**Requirement**
Tell how many lines in the listing below contain the word "prime", giving the number alone.

**Entries supplied**
------------------------------------------------------------

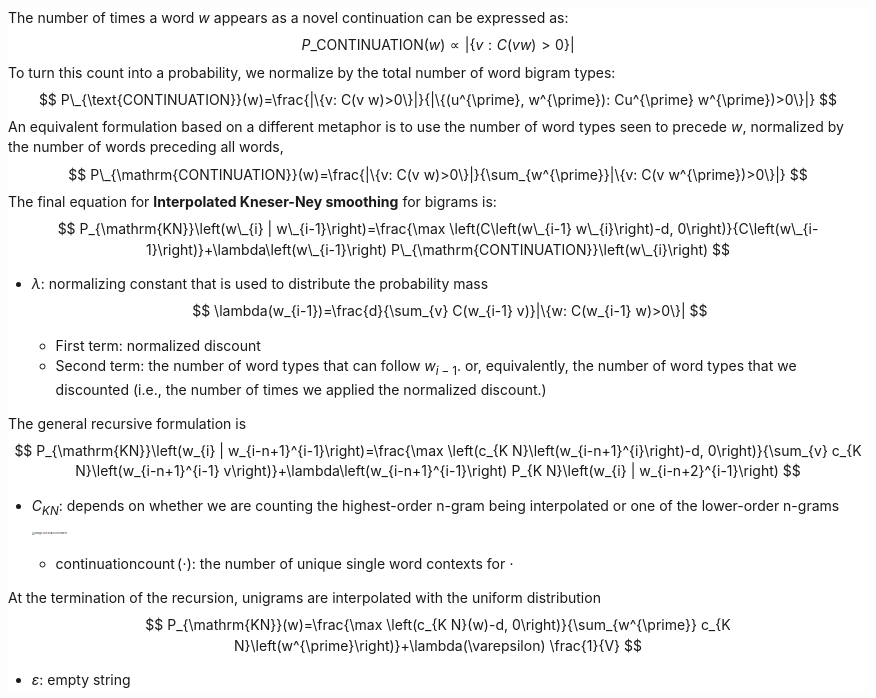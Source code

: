 The number of times a word $w$ appears as a novel continuation can be expressed as:
$$
P\_{\mathrm{CONTINUATION}}(w) \propto|\{v: C(v w)>0\}|
$$
To turn this count into a probability, we normalize by the total number of word bigram types:
$$
P\_{\text{CONTINUATION}}(w)=\frac{|\{v: C(v w)>0\}|}{|\{(u^{\prime}, w^{\prime}): Cu^{\prime} w^{\prime})>0\}|}
$$
An equivalent formulation based on a different metaphor is to use the number of word types seen to precede $w$, normalized by the number of words preceding all words,
$$
P\_{\mathrm{CONTINUATION}}(w)=\frac{|\{v: C(v w)>0\}|}{\sum_{w^{\prime}}|\{v: C(v w^{\prime})>0\}|}
$$
The final equation for **Interpolated Kneser-Ney smoothing** for bigrams is:
$$
P_{\mathrm{KN}}\left(w\_{i} | w\_{i-1}\right)=\frac{\max \left(C\left(w\_{i-1} w\_{i}\right)-d, 0\right)}{C\left(w\_{i-1}\right)}+\lambda\left(w\_{i-1}\right) P\_{\mathrm{CONTINUATION}}\left(w\_{i}\right)
$$

- $λ$: normalizing constant that is used to distribute the probability mass
  $$
  \lambda(w_{i-1})=\frac{d}{\sum_{v} C(w_{i-1} v)}|\{w: C(w_{i-1} w)>0\}|
  $$

  - First term: normalized discount
  - Second term: the number of word types that can follow $w_{i-1}$. or, equivalently, the number of word types that we discounted (i.e., the number of times we applied the normalized discount.)

The general recursive formulation is 
$$
P_{\mathrm{KN}}\left(w_{i} | w_{i-n+1}^{i-1}\right)=\frac{\max \left(c_{K N}\left(w_{i-n+1}^{i}\right)-d, 0\right)}{\sum_{v} c_{K N}\left(w_{i-n+1}^{i-1} v\right)}+\lambda\left(w_{i-n+1}^{i-1}\right) P_{K N}\left(w_{i} | w_{i-n+2}^{i-1}\right)
$$

- $C_{KN}$: depends on whether we are counting the highest-order n-gram being interpolated or one of the lower-order n-grams	<img src="https://raw.githubusercontent.com/EckoTan0804/upic-repo/master/uPic/image-20200803111708917.png" alt="image-20200803111708917" style="zoom:18%;" />

  - $\operatorname{continuationcount}(\cdot)$: the number of unique single word contexts for $\cdot$

At the termination of the recursion, unigrams are interpolated with the uniform distribution
$$
P_{\mathrm{KN}}(w)=\frac{\max \left(c_{K N}(w)-d, 0\right)}{\sum_{w^{\prime}} c_{K N}\left(w^{\prime}\right)}+\lambda(\varepsilon) \frac{1}{V}
$$

- $\varepsilon$: empty string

------------------------------------------------------------

**Output below**
3